Assistant Professor of Portuguese and Spanish
Creative Transformations: Travels and Translations of Brazil in the Americas
Creative Transformations: Travels and Translations of Brazil in the Americas contends that translation is essential to Brazil’s visibility in the Americas, even when it does not seem like translation is explicitly or directly at stake. The project asks: To what extent is it possible to “translate Brazil”? What are the political implications of such a project? Who are these translators of Brazil, and how do they contribute to representations and interpretations of the nation? How does a focus on translation’s role in hemispheric exchanges contribute to our understanding of Brazil’s place in the Americas? I conceive of translation broadly as a linguistic, literary, and cultural process that recognizes the creative agency of Brazilian artists and intellectuals to transform languages, ideas, and cultures encountered during their hemispheric travels.
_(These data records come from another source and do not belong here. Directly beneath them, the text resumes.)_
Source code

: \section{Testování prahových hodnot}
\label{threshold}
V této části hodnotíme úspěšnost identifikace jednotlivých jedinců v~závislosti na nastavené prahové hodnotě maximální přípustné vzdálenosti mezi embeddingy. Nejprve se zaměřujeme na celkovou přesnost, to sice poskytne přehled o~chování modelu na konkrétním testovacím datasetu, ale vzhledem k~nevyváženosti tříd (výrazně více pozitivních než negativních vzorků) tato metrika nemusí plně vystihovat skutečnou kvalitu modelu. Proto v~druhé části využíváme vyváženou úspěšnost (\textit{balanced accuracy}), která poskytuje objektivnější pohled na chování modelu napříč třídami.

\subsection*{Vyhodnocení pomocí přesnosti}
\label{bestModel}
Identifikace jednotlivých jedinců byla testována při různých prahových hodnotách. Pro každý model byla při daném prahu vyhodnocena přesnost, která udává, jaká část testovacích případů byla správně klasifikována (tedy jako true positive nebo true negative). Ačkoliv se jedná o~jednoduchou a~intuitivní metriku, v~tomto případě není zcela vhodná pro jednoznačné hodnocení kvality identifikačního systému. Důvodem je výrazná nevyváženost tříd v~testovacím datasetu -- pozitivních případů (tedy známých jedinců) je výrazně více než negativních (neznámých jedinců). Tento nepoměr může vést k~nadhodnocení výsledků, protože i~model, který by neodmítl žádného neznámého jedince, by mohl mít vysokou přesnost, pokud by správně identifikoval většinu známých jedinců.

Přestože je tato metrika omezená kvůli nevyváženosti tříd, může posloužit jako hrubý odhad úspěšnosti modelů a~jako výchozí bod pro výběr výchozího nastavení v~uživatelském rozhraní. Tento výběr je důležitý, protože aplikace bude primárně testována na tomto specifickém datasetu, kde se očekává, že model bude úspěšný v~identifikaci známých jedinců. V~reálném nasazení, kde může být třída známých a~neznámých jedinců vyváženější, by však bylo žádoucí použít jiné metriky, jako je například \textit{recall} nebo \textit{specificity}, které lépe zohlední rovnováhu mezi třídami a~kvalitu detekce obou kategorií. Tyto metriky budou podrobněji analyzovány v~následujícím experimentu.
Focusing on links between travel and translation reveals the transnational underpinnings of Brazilian literature and culture. Creative Transformations draws together a diverse corpus of Brazilian literature and culture, including transnational periodicals, a modernist masterpiece and its adaptations, and contemporary criticism and fiction, to construct an original genealogy of the translation of Brazil in the Americas. My project also aims to expand existing understandings of Latinx studies by underscoring the presence of Brazilians in the United States since the nineteenth century and their interactions with Spanish Americans.